#### [WHAT TO WORK ON]
Locate the line that contains "Once the core" in the entries below, then repeat it and every following line through the line that contains "for core nodes****", exactly, and no others.

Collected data
------

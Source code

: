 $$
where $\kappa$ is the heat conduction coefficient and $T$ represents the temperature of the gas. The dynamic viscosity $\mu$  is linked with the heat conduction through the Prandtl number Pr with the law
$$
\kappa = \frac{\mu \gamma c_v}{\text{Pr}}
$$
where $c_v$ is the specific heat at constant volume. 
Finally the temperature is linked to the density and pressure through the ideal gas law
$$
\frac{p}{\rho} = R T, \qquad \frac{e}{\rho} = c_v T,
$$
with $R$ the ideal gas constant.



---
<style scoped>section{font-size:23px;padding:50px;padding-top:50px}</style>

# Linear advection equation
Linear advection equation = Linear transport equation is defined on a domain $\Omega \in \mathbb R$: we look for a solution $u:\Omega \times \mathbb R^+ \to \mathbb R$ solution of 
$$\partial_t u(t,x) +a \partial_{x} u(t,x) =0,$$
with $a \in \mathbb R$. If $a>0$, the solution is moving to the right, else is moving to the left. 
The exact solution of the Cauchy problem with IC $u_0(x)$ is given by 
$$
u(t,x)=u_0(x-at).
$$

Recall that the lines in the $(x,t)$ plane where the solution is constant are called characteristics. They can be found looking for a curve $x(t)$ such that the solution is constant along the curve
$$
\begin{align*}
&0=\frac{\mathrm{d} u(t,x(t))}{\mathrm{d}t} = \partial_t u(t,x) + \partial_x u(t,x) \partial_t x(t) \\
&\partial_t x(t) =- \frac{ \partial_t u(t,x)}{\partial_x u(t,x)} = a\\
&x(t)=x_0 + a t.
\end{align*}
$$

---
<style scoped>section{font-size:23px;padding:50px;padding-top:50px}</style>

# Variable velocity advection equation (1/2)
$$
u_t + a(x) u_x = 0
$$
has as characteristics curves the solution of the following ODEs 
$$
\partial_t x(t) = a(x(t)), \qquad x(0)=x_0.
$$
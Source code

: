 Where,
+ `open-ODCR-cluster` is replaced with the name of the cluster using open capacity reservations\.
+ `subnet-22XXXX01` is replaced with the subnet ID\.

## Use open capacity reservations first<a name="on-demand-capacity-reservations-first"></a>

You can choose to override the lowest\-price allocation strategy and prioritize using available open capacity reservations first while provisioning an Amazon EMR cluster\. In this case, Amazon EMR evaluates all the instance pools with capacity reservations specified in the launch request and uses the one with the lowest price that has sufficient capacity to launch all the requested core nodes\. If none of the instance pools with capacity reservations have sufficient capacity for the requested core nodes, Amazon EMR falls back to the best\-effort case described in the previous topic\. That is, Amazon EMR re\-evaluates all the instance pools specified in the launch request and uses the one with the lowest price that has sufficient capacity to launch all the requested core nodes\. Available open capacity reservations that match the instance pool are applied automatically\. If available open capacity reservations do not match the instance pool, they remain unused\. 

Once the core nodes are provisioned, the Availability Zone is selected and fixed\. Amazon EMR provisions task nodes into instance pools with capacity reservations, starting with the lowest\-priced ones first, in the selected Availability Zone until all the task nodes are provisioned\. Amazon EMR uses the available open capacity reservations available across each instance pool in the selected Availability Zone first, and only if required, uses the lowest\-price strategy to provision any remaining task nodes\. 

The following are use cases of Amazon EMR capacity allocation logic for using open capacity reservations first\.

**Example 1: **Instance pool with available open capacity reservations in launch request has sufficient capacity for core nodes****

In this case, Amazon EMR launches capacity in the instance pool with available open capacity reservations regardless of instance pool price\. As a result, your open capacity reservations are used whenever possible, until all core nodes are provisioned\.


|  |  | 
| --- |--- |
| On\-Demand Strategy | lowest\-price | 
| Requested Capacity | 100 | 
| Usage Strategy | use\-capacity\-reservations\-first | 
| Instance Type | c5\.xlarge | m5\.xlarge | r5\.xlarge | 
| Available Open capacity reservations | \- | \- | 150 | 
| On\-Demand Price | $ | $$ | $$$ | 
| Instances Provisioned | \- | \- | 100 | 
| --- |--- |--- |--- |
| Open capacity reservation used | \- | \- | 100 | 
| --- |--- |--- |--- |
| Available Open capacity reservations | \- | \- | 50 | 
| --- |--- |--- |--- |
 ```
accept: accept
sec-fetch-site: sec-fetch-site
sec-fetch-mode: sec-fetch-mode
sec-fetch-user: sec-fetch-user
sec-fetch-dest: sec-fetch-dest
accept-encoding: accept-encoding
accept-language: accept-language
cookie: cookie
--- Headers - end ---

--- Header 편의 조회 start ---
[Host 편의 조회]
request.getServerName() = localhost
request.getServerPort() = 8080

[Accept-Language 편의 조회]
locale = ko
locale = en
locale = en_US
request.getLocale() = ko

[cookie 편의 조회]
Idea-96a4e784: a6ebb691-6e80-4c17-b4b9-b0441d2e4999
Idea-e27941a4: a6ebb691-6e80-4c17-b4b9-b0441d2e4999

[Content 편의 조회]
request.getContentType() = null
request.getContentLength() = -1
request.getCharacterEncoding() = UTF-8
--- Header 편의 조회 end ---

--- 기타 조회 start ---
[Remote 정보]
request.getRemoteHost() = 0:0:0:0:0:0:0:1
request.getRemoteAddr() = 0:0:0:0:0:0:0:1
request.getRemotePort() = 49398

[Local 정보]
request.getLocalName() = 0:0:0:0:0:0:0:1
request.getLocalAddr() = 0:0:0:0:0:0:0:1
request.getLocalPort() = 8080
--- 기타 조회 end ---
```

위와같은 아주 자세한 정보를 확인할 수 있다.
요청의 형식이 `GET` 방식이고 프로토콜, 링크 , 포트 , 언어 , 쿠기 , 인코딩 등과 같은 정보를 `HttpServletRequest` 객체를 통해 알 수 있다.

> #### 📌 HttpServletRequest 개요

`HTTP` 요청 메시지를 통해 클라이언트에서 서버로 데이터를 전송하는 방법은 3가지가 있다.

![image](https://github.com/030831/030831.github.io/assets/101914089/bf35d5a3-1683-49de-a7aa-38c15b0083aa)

------

#### [ANSWER SPACE]
Once the core nodes are provisioned, the Availability Zone is selected and fixed\. Amazon EMR provisions task nodes into instance pools with capacity reservations, starting with the lowest\-priced ones first, in the selected Availability Zone until all the task nodes are provisioned\. Amazon EMR uses the available open capacity reservations available across each instance pool in the selected Availability Zone first, and only if required, uses the lowest\-price strategy to provision any remaining task nodes\. 

The following are use cases of Amazon EMR capacity allocation logic for using open capacity reservations first\.

**Example 1: **Instance pool with available open capacity reservations in launch request has sufficient capacity for core nodes****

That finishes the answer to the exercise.